--- WHAT THE TASK REQUIRES ---
I'd like the entries repeated exactly, without their pictures.

--- EXERCISE MATERIAL ---
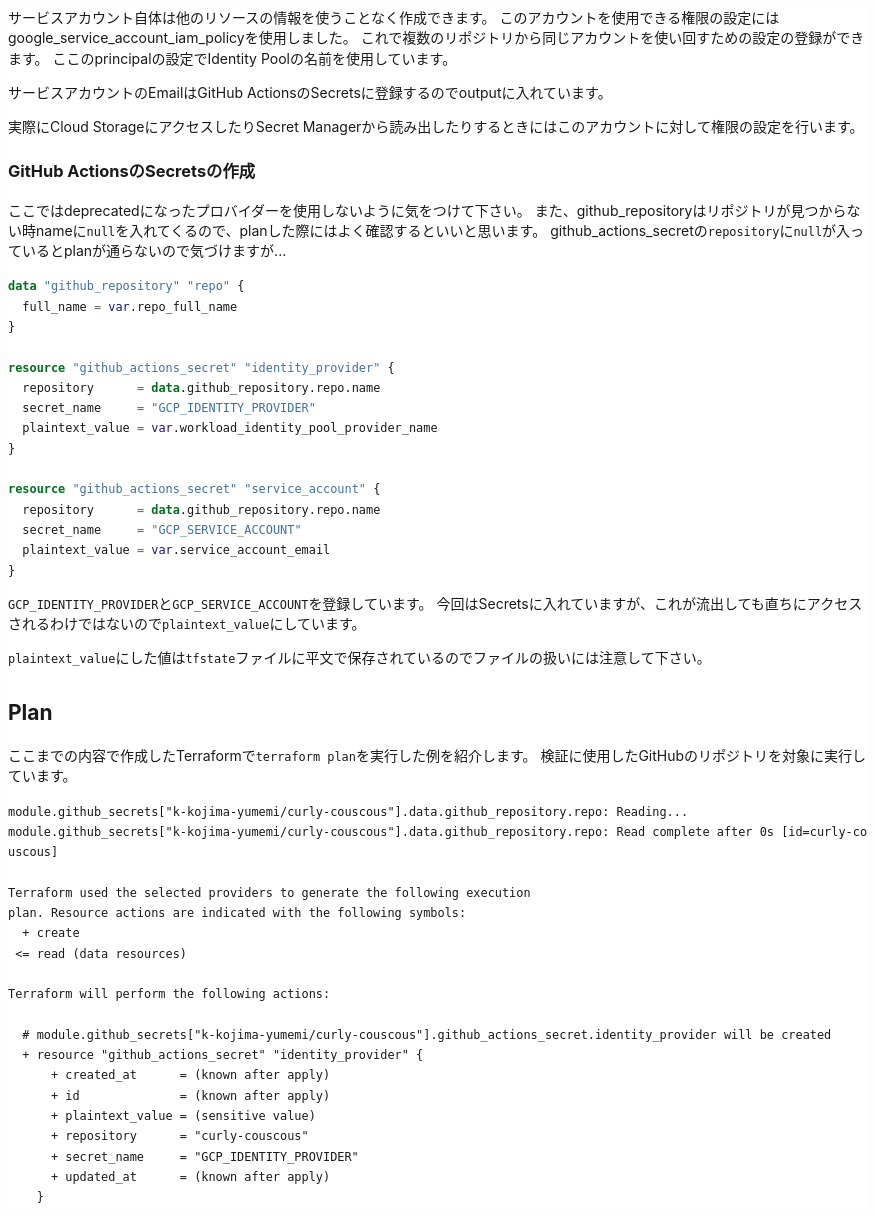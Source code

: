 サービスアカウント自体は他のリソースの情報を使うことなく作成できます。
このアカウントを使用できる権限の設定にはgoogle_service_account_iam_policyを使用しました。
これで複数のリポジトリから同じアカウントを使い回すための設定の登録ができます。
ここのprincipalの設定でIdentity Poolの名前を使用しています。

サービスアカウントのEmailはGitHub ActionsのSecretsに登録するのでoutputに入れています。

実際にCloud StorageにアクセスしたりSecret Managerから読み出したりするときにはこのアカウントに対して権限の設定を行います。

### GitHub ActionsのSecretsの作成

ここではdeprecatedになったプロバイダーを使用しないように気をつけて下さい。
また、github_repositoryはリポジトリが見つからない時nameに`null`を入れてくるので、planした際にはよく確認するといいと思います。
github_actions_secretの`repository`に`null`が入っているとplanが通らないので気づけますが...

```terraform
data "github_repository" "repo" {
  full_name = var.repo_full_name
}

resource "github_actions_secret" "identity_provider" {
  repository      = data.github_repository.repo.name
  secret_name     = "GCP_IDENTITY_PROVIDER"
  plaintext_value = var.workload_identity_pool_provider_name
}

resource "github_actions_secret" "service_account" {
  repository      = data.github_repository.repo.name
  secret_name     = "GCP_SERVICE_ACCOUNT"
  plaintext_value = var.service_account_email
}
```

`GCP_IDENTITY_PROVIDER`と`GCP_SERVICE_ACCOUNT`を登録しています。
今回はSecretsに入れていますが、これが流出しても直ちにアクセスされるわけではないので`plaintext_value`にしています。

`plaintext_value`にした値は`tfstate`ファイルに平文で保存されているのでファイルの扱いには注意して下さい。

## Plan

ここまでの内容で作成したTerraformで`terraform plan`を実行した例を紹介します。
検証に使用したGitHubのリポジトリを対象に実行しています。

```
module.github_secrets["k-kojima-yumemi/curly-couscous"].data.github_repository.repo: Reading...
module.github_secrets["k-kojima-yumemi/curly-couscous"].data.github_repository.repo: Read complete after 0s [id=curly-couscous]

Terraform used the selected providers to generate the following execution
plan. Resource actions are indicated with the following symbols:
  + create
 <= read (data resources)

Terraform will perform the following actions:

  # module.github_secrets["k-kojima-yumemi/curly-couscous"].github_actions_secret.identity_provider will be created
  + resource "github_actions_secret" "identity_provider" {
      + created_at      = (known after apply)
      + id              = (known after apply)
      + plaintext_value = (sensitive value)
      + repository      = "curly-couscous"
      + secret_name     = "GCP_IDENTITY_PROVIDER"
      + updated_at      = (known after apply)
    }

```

--- TASK ANSWER ---
Source code

: サービスアカウント自体は他のリソースの情報を使うことなく作成できます。
このアカウントを使用できる権限の設定にはgoogle_service_account_iam_policyを使用しました。
これで複数のリポジトリから同じアカウントを使い回すための設定の登録ができます。
ここのprincipalの設定でIdentity Poolの名前を使用しています。

サービスアカウントのEmailはGitHub ActionsのSecretsに登録するのでoutputに入れています。

実際にCloud StorageにアクセスしたりSecret Managerから読み出したりするときにはこのアカウントに対して権限の設定を行います。

### GitHub ActionsのSecretsの作成

ここではdeprecatedになったプロバイダーを使用しないように気をつけて下さい。
また、github_repositoryはリポジトリが見つからない時nameに`null`を入れてくるので、planした際にはよく確認するといいと思います。
github_actions_secretの`repository`に`null`が入っているとplanが通らないので気づけますが...

```terraform
data "github_repository" "repo" {
  full_name = var.repo_full_name
}

resource "github_actions_secret" "identity_provider" {
  repository      = data.github_repository.repo.name
  secret_name     = "GCP_IDENTITY_PROVIDER"
  plaintext_value = var.workload_identity_pool_provider_name
}

resource "github_actions_secret" "service_account" {
  repository      = data.github_repository.repo.name
  secret_name     = "GCP_SERVICE_ACCOUNT"
  plaintext_value = var.service_account_email
}
```

`GCP_IDENTITY_PROVIDER`と`GCP_SERVICE_ACCOUNT`を登録しています。
今回はSecretsに入れていますが、これが流出しても直ちにアクセスされるわけではないので`plaintext_value`にしています。

`plaintext_value`にした値は`tfstate`ファイルに平文で保存されているのでファイルの扱いには注意して下さい。

## Plan

ここまでの内容で作成したTerraformで`terraform plan`を実行した例を紹介します。
検証に使用したGitHubのリポジトリを対象に実行しています。

```
module.github_secrets["k-kojima-yumemi/curly-couscous"].data.github_repository.repo: Reading...
module.github_secrets["k-kojima-yumemi/curly-couscous"].data.github_repository.repo: Read complete after 0s [id=curly-couscous]

Terraform used the selected providers to generate the following execution
plan. Resource actions are indicated with the following symbols:
  + create
 <= read (data resources)

Terraform will perform the following actions:

  # module.github_secrets["k-kojima-yumemi/curly-couscous"].github_actions_secret.identity_provider will be created
  + resource "github_actions_secret" "identity_provider" {
      + created_at      = (known after apply)
      + id              = (known after apply)
      + plaintext_value = (sensitive value)
      + repository      = "curly-couscous"
      + secret_name     = "GCP_IDENTITY_PROVIDER"
      + updated_at      = (known after apply)
    }

```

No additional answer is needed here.